LC’s vague COVID policy does not support sick students on campus

Drawing: Person wearing a mask printed with the words "MASK UP," with COVID-19 virus bubbles floating in the background.
Illustration by Hayden Wilkins

After three years of staying safe in a global pandemic you get COVID-19 at Lewis &Clark. What happened? What happens next? 

Generously, our school provides you with two masks and a little one-page pamphlet when you submit the COVID notification form.
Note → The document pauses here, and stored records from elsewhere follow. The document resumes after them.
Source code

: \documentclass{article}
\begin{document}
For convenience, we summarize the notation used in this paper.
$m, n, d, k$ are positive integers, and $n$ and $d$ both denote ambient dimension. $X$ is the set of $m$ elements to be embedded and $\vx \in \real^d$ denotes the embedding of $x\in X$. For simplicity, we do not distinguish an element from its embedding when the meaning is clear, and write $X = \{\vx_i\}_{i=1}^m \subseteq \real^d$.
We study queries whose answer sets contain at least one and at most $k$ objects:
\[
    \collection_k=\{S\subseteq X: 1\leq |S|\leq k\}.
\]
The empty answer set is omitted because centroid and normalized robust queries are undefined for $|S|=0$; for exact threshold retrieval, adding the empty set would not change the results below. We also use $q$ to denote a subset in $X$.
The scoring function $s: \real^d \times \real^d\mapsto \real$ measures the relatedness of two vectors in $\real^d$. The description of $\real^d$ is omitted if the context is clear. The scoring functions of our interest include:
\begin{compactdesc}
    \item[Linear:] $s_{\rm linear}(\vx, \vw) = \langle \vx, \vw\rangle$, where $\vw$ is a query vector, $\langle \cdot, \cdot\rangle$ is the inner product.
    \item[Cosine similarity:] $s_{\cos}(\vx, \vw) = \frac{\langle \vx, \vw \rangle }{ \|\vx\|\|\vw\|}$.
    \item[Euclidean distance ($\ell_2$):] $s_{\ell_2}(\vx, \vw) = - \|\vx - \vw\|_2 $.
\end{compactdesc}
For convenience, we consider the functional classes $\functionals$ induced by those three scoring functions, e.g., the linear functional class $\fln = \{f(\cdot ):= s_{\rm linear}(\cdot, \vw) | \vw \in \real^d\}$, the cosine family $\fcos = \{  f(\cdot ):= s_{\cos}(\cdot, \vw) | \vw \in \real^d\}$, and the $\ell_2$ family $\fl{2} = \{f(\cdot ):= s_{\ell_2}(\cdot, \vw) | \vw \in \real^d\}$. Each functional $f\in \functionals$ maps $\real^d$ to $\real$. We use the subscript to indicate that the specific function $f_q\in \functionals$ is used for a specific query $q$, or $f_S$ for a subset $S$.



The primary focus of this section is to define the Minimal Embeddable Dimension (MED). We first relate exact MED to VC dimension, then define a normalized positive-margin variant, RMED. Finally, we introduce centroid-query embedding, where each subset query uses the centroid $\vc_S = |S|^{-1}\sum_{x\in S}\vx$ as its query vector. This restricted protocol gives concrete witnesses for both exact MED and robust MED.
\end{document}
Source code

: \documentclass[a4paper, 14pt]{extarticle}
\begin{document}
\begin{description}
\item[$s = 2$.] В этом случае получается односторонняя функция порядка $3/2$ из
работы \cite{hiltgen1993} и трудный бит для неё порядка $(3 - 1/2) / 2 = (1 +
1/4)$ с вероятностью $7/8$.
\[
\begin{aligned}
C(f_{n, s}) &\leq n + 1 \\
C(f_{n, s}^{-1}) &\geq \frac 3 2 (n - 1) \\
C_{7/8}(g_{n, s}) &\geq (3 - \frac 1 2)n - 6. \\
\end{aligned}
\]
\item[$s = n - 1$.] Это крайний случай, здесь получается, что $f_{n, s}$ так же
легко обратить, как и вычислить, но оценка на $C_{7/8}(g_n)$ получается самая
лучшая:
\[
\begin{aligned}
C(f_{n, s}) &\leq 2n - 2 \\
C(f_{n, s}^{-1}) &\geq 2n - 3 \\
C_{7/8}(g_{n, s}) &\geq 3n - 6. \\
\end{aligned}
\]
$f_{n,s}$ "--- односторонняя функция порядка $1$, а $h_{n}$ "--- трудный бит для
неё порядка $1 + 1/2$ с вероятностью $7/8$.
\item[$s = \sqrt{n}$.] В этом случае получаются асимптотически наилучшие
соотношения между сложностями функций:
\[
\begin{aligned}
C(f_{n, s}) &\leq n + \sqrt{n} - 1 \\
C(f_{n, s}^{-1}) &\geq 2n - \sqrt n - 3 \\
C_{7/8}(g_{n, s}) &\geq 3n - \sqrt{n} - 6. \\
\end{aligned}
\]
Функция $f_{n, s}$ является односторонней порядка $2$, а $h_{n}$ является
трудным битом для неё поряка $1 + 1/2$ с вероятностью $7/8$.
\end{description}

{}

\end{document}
When my roommate tested positive — the line on the test as bright and clear as it could get in just five minutes — they were asked to sleep with their mask on, as if that would truly keep any of us safe. 

Hoping to perhaps find some sort of resource online instead of catching COVID myself, I discovered what LC would like me to do. 

I could “talk with a friend” to move into their dorm, thus putting them at risk. 

I could stay in my own room with my sick roommate, putting myself at risk. 

I could spend a ridiculous amount of money trying to find a hotel room or Airbnb, plus the added costs of transportation to and from campus, for which I, an international student on a scholarship, simply do not have the resources for. 

Bottom line, I was screwed. Accepting my fate, I stayed in with my roommate until it was confirmed I had COVID too. The lack of resources for me to keep myself safe led to a 103 degree fever, not to mention some of the worst fever dreams I have ever had. But hey, most people with COVID had to go through that, it is inevitable, right?

Last year, Campus Living and Health Services were in cooperation to take care of  isolating students, giving them their own quarantined facilities. Yet this year, communal bathrooms are okay to go in even with a positive case — just wear a mask! Sick (and comorbidly exhausted) students should just stay up late, because it is on them to protect their peers, hoping no one goes into the shower stall after them and pretend that this is doing enough to keep anyone safe. When asked, our hall made a quarantined single restroom. Our dorm room was becoming unsafe. But I guess the biohazard of the mold growing on our dirty dishes was an acceptable risk factor too, since we had no access to a kitchen. Even the piles of laundry grew, leaving us we just had to wear the same clothes for a week.

The lack of nutrition was definitely inevitable too. Because even though our household was able to submit meal requests to the Fields Dining Rall, and we were lucky enough to have lovely friends to bring the meals to us, any and all dietary restrictions simply did not matter enough to be considered. It is inevitable that Bon Appétit will give you days straight of chicken and steamed vegetables. And it is always cold. It will be harder to get better quickly without healthy food that is easy and helpful to eat for a sick person.    

After having experienced the sheer lack of support from the school, and having to rely on my peers to be taken care of, I feel for any freshman falling sick, and in a worst-case scenario, having truly no one to turn to in their time of need. Being sick, and having my equally sick roommate bring me towels soaked in cold water so that I would not faint from my fever, makes one wonder where it all went wrong. We are endlessly grateful for our friends, who day-by-day picked out the best (i.e. actually edible) food for us and made the effort to take care of us. Our community showed up and proved the benefits of communal care. But, quite frankly, they should not have had to sacrifice their time and energy for something that our school should have had plans and measurements for. 

More students will feel the disabling effects of long COVID symptoms at LC. Perhaps next year the administration can accept fewer new freshmen, instead of stuffing us into our dorm halls like sardines in a can, and forcing us to fend for ourselves when they are supposed to take care of us. Perhaps next year they can prove they care about the quality of students’ lives and not just profit and landscaping.